**Provided entries**

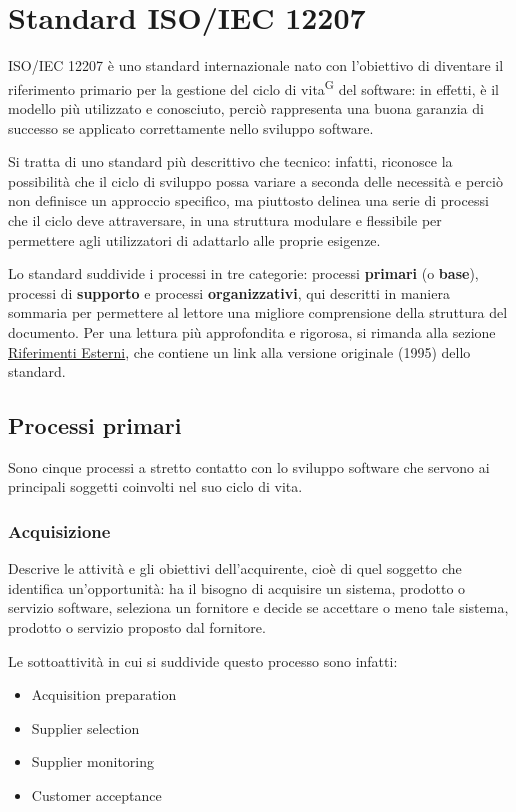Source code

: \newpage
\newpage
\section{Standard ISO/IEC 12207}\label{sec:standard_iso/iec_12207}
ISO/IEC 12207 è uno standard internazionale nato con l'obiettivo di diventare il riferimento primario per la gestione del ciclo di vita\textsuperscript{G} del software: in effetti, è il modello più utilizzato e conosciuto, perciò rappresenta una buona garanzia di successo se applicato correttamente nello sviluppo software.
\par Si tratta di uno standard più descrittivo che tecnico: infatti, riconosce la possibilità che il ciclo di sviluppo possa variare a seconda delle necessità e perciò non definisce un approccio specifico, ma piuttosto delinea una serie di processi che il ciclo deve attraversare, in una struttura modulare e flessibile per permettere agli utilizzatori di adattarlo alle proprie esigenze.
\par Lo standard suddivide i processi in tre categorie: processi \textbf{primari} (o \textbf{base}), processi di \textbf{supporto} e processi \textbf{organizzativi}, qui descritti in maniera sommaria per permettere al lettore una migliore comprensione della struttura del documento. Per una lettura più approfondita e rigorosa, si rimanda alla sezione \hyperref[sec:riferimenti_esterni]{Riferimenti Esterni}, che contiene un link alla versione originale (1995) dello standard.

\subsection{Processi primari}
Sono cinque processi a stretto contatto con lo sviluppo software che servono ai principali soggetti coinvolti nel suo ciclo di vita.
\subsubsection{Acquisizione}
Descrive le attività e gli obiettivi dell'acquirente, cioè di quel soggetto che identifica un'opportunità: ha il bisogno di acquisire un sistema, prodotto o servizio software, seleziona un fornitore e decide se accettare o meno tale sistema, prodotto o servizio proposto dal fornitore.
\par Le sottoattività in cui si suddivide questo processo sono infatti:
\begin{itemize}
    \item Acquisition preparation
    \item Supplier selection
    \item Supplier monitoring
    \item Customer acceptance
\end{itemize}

--

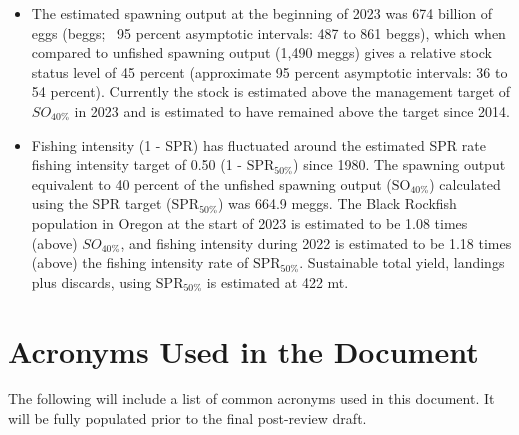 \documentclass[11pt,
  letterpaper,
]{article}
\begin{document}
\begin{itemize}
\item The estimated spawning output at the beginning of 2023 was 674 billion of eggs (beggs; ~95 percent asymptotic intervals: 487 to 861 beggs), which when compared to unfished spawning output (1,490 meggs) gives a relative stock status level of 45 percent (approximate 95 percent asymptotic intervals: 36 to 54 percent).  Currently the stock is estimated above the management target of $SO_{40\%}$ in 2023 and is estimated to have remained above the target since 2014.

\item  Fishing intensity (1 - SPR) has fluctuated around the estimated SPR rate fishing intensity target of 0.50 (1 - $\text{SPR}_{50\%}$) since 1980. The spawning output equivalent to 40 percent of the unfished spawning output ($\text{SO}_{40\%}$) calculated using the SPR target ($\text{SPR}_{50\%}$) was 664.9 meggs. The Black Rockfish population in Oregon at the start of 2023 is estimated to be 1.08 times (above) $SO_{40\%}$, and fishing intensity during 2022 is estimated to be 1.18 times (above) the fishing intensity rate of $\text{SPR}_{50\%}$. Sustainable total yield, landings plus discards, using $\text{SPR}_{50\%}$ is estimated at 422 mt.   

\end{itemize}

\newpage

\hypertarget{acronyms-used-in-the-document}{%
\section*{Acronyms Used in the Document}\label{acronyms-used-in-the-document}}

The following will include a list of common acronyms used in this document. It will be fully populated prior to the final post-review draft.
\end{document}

**Task objective**
Lines of the listing above that hold the string "Supplier" should each be copied.

**Answer for this exercise**
    \item Supplier selection
    \item Supplier monitoring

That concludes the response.